Segment Start: STORED DATA

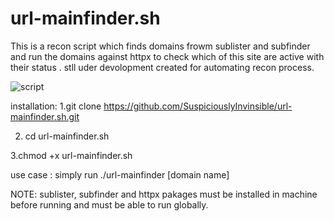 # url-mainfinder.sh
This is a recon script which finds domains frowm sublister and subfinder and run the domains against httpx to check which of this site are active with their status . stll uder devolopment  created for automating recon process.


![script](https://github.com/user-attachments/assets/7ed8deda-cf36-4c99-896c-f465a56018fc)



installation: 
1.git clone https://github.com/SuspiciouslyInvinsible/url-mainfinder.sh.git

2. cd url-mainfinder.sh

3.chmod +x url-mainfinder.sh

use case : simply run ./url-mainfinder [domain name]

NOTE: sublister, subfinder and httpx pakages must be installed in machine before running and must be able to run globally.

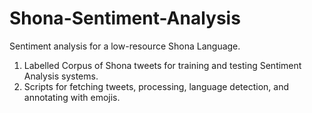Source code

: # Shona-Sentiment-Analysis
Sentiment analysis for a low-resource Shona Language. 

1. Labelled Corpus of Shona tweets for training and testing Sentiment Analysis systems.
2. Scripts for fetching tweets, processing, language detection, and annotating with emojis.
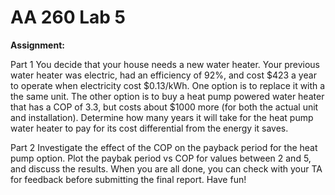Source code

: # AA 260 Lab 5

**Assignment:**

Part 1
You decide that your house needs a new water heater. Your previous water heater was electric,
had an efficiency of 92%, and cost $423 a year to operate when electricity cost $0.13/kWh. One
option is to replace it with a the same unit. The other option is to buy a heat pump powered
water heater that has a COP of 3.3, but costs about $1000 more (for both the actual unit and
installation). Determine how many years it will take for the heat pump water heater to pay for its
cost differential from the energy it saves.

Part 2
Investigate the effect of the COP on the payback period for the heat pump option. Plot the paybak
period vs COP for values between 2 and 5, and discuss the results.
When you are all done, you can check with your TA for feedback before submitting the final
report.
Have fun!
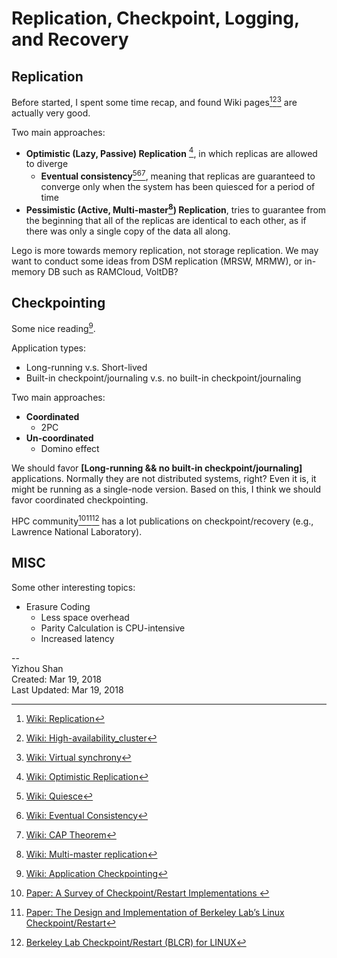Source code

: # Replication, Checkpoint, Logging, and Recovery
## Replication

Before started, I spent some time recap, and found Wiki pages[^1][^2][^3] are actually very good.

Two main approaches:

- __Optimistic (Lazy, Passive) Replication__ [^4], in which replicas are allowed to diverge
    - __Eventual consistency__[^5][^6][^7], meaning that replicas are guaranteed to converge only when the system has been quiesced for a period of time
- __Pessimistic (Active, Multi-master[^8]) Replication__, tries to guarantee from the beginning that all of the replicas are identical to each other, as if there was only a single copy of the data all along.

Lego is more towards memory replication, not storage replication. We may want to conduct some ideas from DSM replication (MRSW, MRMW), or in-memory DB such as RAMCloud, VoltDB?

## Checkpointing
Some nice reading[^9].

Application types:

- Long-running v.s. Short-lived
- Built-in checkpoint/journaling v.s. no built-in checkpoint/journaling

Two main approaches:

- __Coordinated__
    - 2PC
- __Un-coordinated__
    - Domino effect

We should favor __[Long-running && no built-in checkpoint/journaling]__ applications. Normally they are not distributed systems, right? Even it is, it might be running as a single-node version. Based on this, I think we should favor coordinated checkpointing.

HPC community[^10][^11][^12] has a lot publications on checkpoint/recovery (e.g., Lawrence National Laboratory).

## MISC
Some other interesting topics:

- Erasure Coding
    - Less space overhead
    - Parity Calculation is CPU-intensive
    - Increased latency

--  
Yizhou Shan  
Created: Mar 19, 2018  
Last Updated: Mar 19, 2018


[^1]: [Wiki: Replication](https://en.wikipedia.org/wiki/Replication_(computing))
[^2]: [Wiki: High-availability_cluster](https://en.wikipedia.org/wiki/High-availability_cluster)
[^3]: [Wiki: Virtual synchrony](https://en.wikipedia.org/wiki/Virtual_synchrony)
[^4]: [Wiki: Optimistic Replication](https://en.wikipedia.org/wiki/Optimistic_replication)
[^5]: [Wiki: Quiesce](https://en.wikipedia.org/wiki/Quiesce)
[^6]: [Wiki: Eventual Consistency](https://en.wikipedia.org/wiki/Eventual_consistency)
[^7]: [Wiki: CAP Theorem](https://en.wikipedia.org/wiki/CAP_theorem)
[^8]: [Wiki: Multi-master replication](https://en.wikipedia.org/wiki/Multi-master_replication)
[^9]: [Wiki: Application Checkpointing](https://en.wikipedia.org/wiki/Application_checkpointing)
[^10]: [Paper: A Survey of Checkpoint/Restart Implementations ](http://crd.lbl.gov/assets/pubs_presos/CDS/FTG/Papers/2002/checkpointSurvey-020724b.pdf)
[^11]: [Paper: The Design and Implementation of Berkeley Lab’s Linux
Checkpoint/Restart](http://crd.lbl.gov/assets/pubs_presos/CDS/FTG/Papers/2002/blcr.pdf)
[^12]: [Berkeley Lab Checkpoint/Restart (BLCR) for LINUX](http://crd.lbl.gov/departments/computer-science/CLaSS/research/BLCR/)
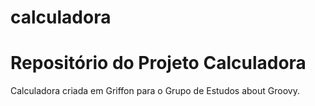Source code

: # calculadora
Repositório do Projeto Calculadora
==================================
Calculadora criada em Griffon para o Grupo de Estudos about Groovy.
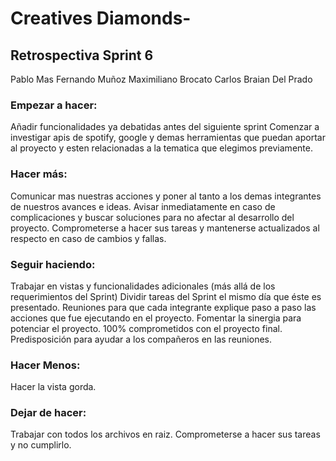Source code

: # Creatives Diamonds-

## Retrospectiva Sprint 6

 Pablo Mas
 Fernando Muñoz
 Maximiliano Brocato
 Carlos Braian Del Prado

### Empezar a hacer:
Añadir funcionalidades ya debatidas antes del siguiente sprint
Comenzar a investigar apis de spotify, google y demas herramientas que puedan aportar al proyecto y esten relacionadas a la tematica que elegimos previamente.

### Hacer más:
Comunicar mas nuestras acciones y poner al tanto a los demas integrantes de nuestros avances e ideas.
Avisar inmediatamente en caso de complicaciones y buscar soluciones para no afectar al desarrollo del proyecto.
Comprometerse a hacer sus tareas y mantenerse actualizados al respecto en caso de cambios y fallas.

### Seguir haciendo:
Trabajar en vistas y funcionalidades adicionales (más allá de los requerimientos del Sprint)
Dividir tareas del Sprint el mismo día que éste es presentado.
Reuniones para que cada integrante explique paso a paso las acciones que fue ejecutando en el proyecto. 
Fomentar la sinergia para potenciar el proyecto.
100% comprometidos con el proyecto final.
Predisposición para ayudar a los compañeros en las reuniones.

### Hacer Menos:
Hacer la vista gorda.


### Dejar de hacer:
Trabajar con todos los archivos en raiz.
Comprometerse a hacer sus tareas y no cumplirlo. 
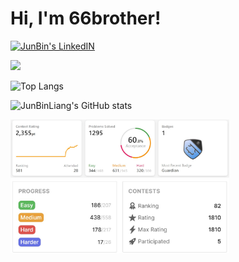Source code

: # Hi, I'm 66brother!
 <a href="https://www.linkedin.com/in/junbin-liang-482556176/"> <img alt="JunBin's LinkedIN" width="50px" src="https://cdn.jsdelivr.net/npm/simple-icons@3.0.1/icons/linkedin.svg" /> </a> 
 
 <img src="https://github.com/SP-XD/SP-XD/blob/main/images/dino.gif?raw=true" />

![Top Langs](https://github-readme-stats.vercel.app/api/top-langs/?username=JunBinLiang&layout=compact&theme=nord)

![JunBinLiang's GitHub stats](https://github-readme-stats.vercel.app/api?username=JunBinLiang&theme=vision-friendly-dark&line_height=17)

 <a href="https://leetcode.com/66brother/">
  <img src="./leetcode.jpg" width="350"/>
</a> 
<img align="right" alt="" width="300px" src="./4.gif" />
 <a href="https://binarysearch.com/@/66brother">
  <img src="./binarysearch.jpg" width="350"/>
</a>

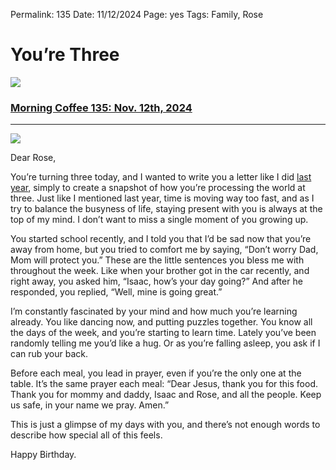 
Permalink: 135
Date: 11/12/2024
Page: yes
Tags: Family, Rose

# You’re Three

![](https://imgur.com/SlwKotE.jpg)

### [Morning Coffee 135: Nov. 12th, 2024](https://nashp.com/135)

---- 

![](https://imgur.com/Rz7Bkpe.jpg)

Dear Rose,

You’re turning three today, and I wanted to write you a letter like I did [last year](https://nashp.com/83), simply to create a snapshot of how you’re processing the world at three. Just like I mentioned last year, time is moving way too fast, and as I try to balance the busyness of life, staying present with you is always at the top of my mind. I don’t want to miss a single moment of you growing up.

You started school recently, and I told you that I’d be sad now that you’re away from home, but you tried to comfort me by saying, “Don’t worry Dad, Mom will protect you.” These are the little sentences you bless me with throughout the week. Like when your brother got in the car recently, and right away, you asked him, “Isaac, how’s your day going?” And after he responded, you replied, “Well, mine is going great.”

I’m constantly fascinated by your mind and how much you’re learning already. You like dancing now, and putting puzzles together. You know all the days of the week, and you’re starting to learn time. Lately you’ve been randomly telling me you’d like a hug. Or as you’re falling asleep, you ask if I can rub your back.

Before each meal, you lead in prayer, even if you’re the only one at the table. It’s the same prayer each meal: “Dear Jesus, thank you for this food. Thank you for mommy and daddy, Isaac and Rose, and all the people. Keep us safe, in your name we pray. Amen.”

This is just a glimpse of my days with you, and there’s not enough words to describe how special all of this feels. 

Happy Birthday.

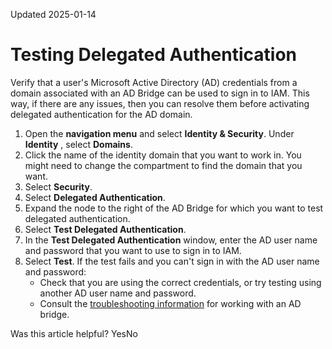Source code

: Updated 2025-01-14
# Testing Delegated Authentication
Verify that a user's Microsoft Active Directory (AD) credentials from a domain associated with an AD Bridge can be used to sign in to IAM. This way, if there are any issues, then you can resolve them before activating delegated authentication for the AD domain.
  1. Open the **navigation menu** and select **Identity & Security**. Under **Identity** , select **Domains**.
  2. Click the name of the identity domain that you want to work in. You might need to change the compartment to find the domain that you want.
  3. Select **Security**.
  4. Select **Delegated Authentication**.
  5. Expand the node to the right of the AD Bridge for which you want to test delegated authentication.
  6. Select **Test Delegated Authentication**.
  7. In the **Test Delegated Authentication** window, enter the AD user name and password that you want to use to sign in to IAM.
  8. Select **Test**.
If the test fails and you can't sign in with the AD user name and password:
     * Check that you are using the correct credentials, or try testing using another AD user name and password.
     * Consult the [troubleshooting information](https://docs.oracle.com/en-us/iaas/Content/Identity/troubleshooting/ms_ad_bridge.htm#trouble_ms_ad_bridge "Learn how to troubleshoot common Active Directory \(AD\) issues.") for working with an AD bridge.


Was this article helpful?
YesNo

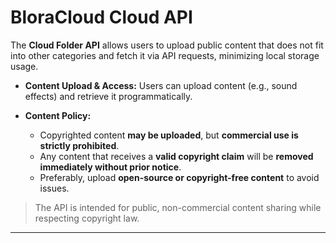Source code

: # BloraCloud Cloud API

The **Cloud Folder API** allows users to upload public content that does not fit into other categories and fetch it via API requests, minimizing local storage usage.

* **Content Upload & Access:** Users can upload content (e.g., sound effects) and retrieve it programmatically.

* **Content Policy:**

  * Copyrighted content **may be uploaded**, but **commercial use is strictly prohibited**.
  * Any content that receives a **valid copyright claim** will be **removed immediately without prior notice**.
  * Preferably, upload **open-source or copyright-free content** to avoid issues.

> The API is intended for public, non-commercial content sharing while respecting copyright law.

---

Segment End: STORED DATA

TO DO: Set down, exactly as they stand above, the lines starting with the line with "- __Coordinated__" and going on through the line with "[^11]: [Paper: The", and no others.

EXERCISE SOLUTION:
- __Coordinated__
    - 2PC
- __Un-coordinated__
    - Domino effect

We should favor __[Long-running && no built-in checkpoint/journaling]__ applications. Normally they are not distributed systems, right? Even it is, it might be running as a single-node version. Based on this, I think we should favor coordinated checkpointing.

HPC community[^10][^11][^12] has a lot publications on checkpoint/recovery (e.g., Lawrence National Laboratory).

## MISC
Some other interesting topics:

- Erasure Coding
    - Less space overhead
    - Parity Calculation is CPU-intensive
    - Increased latency

--  
Yizhou Shan  
Created: Mar 19, 2018  
Last Updated: Mar 19, 2018


[^1]: [Wiki: Replication](https://en.wikipedia.org/wiki/Replication_(computing))
[^2]: [Wiki: High-availability_cluster](https://en.wikipedia.org/wiki/High-availability_cluster)
[^3]: [Wiki: Virtual synchrony](https://en.wikipedia.org/wiki/Virtual_synchrony)
[^4]: [Wiki: Optimistic Replication](https://en.wikipedia.org/wiki/Optimistic_replication)
[^5]: [Wiki: Quiesce](https://en.wikipedia.org/wiki/Quiesce)
[^6]: [Wiki: Eventual Consistency](https://en.wikipedia.org/wiki/Eventual_consistency)
[^7]: [Wiki: CAP Theorem](https://en.wikipedia.org/wiki/CAP_theorem)
[^8]: [Wiki: Multi-master replication](https://en.wikipedia.org/wiki/Multi-master_replication)
[^9]: [Wiki: Application Checkpointing](https://en.wikipedia.org/wiki/Application_checkpointing)
[^10]: [Paper: A Survey of Checkpoint/Restart Implementations ](http://crd.lbl.gov/assets/pubs_presos/CDS/FTG/Papers/2002/checkpointSurvey-020724b.pdf)
[^11]: [Paper: The Design and Implementation of Berkeley Lab’s Linux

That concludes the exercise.